Prontamente, los amigos se aprestaron a abrir algunas latas que servirían como merienda, previa a la exploración del lugar. Sally no apartó la vista de aquel extraño símbolo: Un grandioso Sol tribal, cuyo rayo inferior parecía ser más grueso y profundo que el resto del grabado, como si la persona que lo realizó tratase de esconder un mensaje en él.

– ¡Habla el hombre como habla el animal, y el animal como habla el hombre! ¿Qué creen que signifique?
– Pregúntale a él. Parece ser que compartiremos posada… – indicó Maurice a Sally, señalando al monito bebé que ingresaba por la ventana, seguido de su madre.
– ¡Hola, pequeñín! ¡Ven, acércate! ¡Tú también, mamá! – dijo Sally, extendiendo sus brazos hacia los animales.
– ¡Creí que Maurice era el Tarzán del equipo! – exclamó John.

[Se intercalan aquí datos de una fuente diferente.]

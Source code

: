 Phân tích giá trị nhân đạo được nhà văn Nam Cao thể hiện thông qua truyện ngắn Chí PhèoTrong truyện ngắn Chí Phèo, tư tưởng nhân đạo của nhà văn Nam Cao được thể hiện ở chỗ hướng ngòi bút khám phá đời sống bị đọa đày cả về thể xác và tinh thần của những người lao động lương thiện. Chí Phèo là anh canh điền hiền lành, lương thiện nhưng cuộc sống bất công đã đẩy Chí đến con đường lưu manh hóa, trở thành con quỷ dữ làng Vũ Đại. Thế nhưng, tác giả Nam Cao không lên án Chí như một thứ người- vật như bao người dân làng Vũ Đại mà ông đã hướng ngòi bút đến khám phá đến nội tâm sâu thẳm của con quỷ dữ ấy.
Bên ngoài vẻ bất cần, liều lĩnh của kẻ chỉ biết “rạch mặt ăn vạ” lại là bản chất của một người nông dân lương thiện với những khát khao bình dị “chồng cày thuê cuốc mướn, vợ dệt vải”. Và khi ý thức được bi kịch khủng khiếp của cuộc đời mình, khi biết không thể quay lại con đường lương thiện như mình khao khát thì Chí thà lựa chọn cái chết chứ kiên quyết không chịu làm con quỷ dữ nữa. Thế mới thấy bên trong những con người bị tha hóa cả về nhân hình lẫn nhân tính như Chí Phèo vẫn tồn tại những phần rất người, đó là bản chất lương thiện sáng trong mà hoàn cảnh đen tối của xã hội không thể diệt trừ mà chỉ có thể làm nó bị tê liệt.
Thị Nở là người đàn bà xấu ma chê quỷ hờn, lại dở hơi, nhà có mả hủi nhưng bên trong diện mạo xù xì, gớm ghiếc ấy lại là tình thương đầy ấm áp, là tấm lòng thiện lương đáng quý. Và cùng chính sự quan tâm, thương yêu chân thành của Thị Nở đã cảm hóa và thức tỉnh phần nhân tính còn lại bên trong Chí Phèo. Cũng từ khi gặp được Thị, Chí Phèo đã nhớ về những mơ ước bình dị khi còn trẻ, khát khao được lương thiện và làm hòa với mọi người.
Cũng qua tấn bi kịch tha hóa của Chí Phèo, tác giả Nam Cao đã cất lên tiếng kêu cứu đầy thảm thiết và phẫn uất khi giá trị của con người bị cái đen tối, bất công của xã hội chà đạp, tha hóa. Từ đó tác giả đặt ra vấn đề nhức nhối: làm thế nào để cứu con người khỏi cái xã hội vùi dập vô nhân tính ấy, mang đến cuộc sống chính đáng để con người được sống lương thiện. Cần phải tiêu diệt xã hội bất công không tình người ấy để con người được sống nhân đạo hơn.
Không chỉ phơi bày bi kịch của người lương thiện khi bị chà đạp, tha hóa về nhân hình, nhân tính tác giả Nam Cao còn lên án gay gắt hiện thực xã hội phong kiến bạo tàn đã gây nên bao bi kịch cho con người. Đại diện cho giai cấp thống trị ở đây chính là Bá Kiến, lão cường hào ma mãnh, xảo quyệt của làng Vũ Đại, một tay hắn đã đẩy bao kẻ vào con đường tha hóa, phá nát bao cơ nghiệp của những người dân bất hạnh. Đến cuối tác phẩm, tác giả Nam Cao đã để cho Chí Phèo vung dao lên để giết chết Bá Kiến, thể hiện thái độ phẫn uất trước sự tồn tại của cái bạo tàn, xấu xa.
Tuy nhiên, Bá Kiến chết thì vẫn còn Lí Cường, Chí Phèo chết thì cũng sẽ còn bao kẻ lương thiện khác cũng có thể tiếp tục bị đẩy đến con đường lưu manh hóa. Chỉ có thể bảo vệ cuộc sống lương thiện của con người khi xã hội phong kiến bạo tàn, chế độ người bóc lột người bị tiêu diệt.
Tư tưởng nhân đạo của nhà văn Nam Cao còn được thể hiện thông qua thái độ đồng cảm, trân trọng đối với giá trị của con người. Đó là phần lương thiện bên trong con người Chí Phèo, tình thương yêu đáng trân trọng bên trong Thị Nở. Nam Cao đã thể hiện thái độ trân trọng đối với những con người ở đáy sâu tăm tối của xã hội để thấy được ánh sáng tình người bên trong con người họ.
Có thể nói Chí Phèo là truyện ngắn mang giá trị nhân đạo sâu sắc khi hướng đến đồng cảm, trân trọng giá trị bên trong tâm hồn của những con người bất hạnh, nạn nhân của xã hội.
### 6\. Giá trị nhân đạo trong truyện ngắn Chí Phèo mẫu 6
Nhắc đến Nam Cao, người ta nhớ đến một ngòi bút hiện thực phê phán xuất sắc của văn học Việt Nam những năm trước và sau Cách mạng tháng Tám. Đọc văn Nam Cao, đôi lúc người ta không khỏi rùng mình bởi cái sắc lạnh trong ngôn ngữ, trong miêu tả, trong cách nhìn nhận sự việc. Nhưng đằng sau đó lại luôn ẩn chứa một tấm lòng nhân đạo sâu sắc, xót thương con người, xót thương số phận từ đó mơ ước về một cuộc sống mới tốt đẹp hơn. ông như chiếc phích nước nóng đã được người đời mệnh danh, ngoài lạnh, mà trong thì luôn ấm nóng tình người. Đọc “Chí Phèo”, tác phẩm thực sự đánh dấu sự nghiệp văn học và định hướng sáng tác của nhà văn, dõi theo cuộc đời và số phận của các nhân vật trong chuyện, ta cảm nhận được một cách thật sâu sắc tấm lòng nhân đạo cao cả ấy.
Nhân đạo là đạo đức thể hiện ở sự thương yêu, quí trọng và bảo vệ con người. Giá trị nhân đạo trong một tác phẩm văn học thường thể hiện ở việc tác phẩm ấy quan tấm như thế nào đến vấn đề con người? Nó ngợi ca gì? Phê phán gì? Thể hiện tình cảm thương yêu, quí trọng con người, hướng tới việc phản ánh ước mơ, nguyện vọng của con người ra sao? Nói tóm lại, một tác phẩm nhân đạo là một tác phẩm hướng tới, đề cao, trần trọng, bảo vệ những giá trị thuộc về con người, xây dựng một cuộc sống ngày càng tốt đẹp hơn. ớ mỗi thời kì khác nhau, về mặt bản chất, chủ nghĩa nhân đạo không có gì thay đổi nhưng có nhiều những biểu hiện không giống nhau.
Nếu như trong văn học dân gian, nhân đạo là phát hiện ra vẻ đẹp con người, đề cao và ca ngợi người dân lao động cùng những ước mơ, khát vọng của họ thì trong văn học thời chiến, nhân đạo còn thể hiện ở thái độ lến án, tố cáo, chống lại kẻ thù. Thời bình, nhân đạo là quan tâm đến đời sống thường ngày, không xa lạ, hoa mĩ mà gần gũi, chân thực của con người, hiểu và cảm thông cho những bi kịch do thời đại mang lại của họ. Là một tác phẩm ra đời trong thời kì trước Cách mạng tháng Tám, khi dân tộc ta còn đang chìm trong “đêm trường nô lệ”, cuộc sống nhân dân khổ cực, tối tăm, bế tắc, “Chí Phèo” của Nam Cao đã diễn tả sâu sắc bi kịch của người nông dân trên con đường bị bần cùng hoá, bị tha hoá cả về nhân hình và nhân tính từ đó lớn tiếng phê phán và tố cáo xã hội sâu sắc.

Entre risas, los tres amigos equiparon lo necesario para comenzar la travesía, sin saber que aquellas palabras dichas al pasar por el viejo barquero, cobrarían una importancia más allá de su comprensión. “Lo Verde” aguardaba.
Salieron a recorrer la isla, luego de armar cuartel. Tomaron fotografías, estudiaron el suelo, las plantas, y todo ser vivo que pululaba por el lugar: desde los enormes y amenazantes caimanes que montaban guardia en las orillas del río, hasta los molestos mosquitos que no paraban de alimentarse de su sangre gringa. Durante el recorrido, la familia de monitos estuvo junto a ellos. El más pequeño se la pasó en brazos de Sally, ante la confiada pero atenta mirada de su madre.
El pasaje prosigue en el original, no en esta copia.